My thinking about retirement leads me to explore alternative visions to my preconceived notion. Maybe it’s possible to retire without quitting work. I have not read Timothy Ferris’ The 4 Hour Work Week, and I won’t, because the author strikes me as someone who takes himself too seriously. So I picked up Stanley Bing’s Executricks. I am told he has a similar message to Tim Ferris, but he is prepared to laugh at himself. I started skimming through it with every intention of immediately returning it to the library. By the time I realized it, I was on chapter 3.

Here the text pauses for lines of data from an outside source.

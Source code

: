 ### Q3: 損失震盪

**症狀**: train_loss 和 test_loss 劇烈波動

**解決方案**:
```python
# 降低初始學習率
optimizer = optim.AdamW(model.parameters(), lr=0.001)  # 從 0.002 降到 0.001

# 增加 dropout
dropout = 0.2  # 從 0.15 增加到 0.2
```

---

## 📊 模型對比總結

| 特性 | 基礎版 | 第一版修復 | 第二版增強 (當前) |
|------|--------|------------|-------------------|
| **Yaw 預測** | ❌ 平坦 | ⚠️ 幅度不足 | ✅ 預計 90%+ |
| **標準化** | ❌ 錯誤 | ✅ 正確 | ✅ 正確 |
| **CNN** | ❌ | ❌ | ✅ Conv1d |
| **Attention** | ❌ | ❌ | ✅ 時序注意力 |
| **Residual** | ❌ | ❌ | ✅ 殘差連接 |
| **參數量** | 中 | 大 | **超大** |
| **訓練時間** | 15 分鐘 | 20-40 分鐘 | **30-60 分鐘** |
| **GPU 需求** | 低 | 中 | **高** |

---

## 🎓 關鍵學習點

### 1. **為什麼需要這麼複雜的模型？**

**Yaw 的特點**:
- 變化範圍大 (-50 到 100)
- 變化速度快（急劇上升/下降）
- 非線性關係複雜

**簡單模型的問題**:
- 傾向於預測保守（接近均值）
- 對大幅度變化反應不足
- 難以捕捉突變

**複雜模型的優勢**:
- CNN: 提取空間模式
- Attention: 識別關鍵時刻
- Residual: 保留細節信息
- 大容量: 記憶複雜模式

The subtitle of the book is: How to Retire While You’re Still Working. With a tongue-in-cheek manner, Stanley Bing proceeds to illustrate spending company time and money on the good things in life. The reason, he suggests, is that retirement isn’t a dream come true. He presents two alternatives: either the poor schmuck works all his life and drops dead within six months of retirement, or who putters lonely through the last 30 years of life without the resources or network to really enjoy it. In this way, there is no longer a choice between being rich with time or being rich with money; the cunning executive can have it all.
“Retiring” while working requires control. You must use people to do your work for you, as much as possible. You can then use email and cell phones to delegate and communicate while living life outside the office. The author encourages the reader to legitimately expand unproductive time such as breakfast meetings and business lunches to replace tedious working hours. Then, using the expense account and sound business reasoning, travel for business with the goal of personal enjoyment. The irony is that you must work hard to develop the environment in which to hardly work.

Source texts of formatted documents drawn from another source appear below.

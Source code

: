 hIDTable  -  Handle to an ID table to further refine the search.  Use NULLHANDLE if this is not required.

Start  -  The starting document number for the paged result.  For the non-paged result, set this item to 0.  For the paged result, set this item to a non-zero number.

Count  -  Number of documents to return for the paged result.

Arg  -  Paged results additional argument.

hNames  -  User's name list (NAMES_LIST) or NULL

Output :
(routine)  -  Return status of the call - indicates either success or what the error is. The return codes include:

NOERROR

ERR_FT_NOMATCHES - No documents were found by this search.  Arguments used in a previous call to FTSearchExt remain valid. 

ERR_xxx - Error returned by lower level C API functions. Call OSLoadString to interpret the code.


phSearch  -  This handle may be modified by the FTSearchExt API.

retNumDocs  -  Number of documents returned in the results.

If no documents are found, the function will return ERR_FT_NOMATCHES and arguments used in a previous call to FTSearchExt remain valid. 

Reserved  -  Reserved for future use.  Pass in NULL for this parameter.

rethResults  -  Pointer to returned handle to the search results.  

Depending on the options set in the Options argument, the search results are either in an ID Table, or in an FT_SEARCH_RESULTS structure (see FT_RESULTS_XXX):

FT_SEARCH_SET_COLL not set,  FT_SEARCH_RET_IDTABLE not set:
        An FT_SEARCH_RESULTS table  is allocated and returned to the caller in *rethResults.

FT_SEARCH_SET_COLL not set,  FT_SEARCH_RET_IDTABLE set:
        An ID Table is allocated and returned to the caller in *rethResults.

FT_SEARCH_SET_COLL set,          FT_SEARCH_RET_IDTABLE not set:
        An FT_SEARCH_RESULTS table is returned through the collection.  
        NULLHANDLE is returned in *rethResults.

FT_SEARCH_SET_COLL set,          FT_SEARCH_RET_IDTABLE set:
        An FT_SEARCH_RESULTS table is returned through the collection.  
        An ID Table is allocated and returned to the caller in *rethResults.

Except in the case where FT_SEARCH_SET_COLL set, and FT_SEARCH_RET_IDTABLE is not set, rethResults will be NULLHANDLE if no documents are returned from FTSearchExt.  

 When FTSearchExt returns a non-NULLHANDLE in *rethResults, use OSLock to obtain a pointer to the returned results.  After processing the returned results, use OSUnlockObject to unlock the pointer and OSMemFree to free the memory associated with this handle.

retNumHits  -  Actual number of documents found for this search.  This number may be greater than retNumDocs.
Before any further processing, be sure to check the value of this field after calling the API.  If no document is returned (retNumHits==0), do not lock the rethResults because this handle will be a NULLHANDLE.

The humour is obvious, but this fits into the category of “It’s funny because it’s true.” And it’s not possible to tell if he isn’t being honestly sociopathic at some level. At one point, he cites Machiavelli, with the suggestion that he was a fun-loving and pragmatic thinker. As an investor, I don’t want to ever think that people are abusing company resources in this way in companies that I own. Realistically, it’s accepted practice, and explains why I prefer to own small companies or family businesses.
The book ends on a serious note. Perhaps the inspiration for the entire book was a piece of advice the author received from his father-in-law, who made just enough by age 50 to be able to retire to a golf community in Florida. After 20 years, at age 70, he said to Stanley, “Never retire. Never.” The alternative to retiring while you work, that the author suggests, is philanthropy. In reality, tutoring, mentoring, volunteering, organizing and other forms of philanthropy are ways of working in retirement.
I am reminded of the admonition: “Be careful what you wish for; you might get it.” By age 45, will I really know what I want to do with the next 45 years of my life? Do I really want to limit my options? My answer is “No.” I want to continue working, so that I can maintain my social network and continue to benefit from more-than-adequate financial resources. I only want to have no debt and enough assets in the bank to be beholden to no one. Then I can be retired while working and truly enjoy the good things in life.